[Provided entries Boundary: Start]
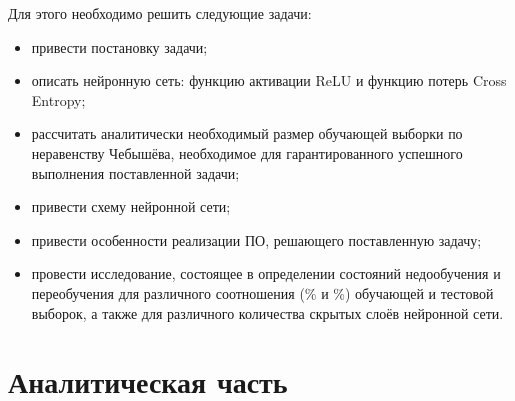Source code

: \documentclass[12pt]{report}
\begin{document}
Для этого необходимо решить следующие задачи:
\begin{itemize}
    \item привести постановку задачи;
    \item описать нейронную сеть: функцию активации ReLU и функцию потерь Cross Entropy;
    \item рассчитать аналитически необходимый размер обучающей выборки по неравенству Чебышёва, необходимое для гарантированного успешного выполнения поставленной задачи;
    \item привести схему нейронной сети;
    \item привести особенности реализации ПО, решающего поставленную задачу;
    \item провести исследование, состоящее в определении состояний недообучения и переобучения для различного соотношения (\% и \%) обучающей и тестовой выборок, а также для различного количества скрытых слоёв нейронной сети.
\end{itemize}

\chapter{Аналитическая часть}
\end{document}
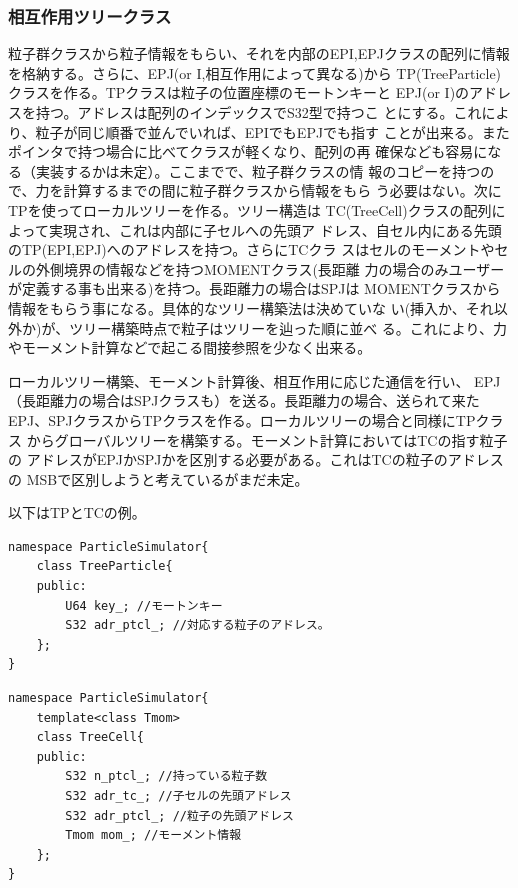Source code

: \subsubsection{相互作用ツリークラス}


粒子群クラスから粒子情報をもらい、それを内部のEPI,EPJクラスの配列に情報
を格納する。さらに、EPJ(or I,相互作用によって異なる)から
TP(TreeParticle)クラスを作る。TPクラスは粒子の位置座標のモートンキーと
EPJ(or I)のアドレスを持つ。アドレスは配列のインデックスでS32型で持つこ
とにする。これにより、粒子が同じ順番で並んでいれば、EPIでもEPJでも指す
ことが出来る。またポインタで持つ場合に比べてクラスが軽くなり、配列の再
確保なども容易になる（実装するかは未定）。ここまでで、粒子群クラスの情
報のコピーを持つので、力を計算するまでの間に粒子群クラスから情報をもら
う必要はない。次にTPを使ってローカルツリーを作る。ツリー構造は
TC(TreeCell)クラスの配列によって実現され、これは内部に子セルへの先頭ア
ドレス、自セル内にある先頭のTP(EPI,EPJ)へのアドレスを持つ。さらにTCクラ
スはセルのモーメントやセルの外側境界の情報などを持つMOMENTクラス(長距離
力の場合のみユーザーが定義する事も出来る)を持つ。長距離力の場合はSPJは
MOMENTクラスから情報をもらう事になる。具体的なツリー構築法は決めていな
い(挿入か、それ以外か)が、ツリー構築時点で粒子はツリーを辿った順に並べ
る。これにより、力やモーメント計算などで起こる間接参照を少なく出来る。

ローカルツリー構築、モーメント計算後、相互作用に応じた通信を行い、
EPJ（長距離力の場合はSPJクラスも）を送る。長距離力の場合、送られて来た
EPJ、SPJクラスからTPクラスを作る。ローカルツリーの場合と同様にTPクラス
からグローバルツリーを構築する。モーメント計算においてはTCの指す粒子の
アドレスがEPJかSPJかを区別する必要がある。これはTCの粒子のアドレスの
MSBで区別しようと考えているがまだ未定。

以下はTPとTCの例。

\begin{lstlisting}[caption=TreeParticle]
namespace ParticleSimulator{
    class TreeParticle{
    public:
        U64 key_; //モートンキー
        S32 adr_ptcl_; //対応する粒子のアドレス。
    };
}
\end{lstlisting}

\begin{lstlisting}[caption=TreeCell]
namespace ParticleSimulator{
    template<class Tmom>
    class TreeCell{
    public:
        S32 n_ptcl_; //持っている粒子数
        S32 adr_tc_; //子セルの先頭アドレス
        S32 adr_ptcl_; //粒子の先頭アドレス
        Tmom mom_; //モーメント情報
    };
}
\end{lstlisting}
[Provided entries Boundary: End]
### Task item
Every line that holds the word "begin" should be copied from the listing.

### Output of the task
\begin{document}
\begin{itemize}
\begin{lstlisting}[caption=TreeParticle]
\begin{lstlisting}[caption=TreeCell]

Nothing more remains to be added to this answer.